(Records drawn from a dataset)
---*---

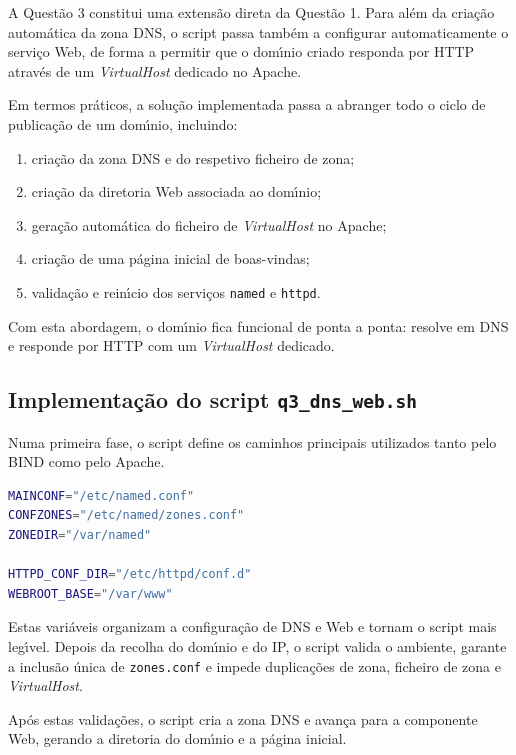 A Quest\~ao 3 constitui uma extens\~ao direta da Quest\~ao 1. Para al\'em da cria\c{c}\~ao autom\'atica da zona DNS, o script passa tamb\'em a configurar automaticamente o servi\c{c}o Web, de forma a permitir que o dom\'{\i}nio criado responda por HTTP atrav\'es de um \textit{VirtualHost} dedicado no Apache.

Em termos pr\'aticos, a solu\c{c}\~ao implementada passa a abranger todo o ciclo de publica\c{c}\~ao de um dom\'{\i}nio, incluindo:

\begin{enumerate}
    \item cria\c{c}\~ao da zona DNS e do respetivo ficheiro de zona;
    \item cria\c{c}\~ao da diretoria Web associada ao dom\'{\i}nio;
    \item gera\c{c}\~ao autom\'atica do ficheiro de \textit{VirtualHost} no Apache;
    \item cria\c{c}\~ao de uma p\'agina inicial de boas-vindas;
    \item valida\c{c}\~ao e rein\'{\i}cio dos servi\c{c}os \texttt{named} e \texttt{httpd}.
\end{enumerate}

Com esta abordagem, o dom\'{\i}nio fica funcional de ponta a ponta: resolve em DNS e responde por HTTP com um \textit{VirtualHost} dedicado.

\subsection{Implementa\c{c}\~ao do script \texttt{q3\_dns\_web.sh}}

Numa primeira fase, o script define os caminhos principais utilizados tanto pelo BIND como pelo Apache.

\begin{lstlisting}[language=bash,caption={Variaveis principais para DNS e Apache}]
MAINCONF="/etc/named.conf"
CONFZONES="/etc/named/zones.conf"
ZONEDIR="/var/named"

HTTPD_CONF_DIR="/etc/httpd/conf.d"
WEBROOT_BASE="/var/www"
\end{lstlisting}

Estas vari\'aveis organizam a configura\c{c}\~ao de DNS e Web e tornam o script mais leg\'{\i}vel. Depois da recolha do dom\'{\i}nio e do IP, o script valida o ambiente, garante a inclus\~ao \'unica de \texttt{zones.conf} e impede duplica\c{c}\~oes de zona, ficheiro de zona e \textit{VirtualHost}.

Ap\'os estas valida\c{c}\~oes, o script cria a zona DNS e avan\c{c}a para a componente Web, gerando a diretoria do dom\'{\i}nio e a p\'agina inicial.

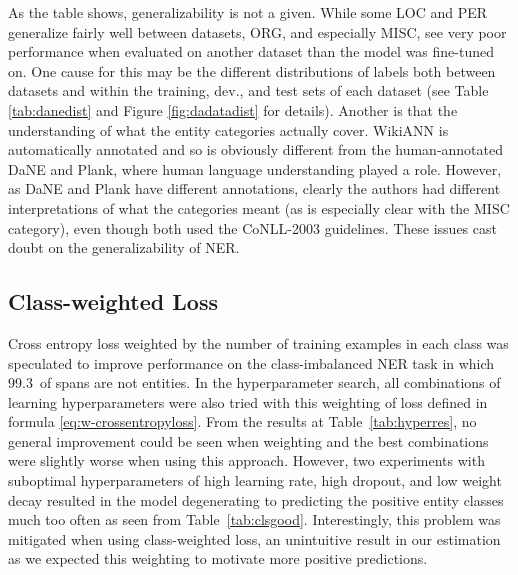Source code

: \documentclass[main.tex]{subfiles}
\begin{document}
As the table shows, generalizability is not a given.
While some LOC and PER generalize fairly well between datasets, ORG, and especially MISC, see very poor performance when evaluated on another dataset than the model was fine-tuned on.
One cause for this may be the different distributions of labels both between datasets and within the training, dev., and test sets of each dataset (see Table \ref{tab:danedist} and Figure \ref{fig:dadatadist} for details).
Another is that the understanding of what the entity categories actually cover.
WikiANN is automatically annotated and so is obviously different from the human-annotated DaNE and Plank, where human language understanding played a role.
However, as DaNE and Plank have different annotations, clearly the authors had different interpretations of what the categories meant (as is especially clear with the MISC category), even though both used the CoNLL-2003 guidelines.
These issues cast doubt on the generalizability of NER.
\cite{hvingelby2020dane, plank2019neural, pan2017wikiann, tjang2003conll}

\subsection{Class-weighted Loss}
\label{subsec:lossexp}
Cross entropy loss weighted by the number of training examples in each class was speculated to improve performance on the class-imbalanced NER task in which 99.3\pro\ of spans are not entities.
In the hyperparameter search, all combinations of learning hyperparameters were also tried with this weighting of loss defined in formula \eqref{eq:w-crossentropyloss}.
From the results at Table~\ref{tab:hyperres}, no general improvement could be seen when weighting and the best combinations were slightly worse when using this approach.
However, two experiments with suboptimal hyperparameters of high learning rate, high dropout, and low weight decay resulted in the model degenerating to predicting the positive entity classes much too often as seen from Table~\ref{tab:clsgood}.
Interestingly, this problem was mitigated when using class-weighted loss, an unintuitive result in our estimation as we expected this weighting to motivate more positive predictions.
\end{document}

---*---

From the entries above, write out only the lines starting at the line that holds "One cause for" and ending at the line that holds "WikiANN is automatically", keeping both and matching them exactly.

One cause for this may be the different distributions of labels both between datasets and within the training, dev., and test sets of each dataset (see Table \ref{tab:danedist} and Figure \ref{fig:dadatadist} for details).
Another is that the understanding of what the entity categories actually cover.
WikiANN is automatically annotated and so is obviously different from the human-annotated DaNE and Plank, where human language understanding played a role.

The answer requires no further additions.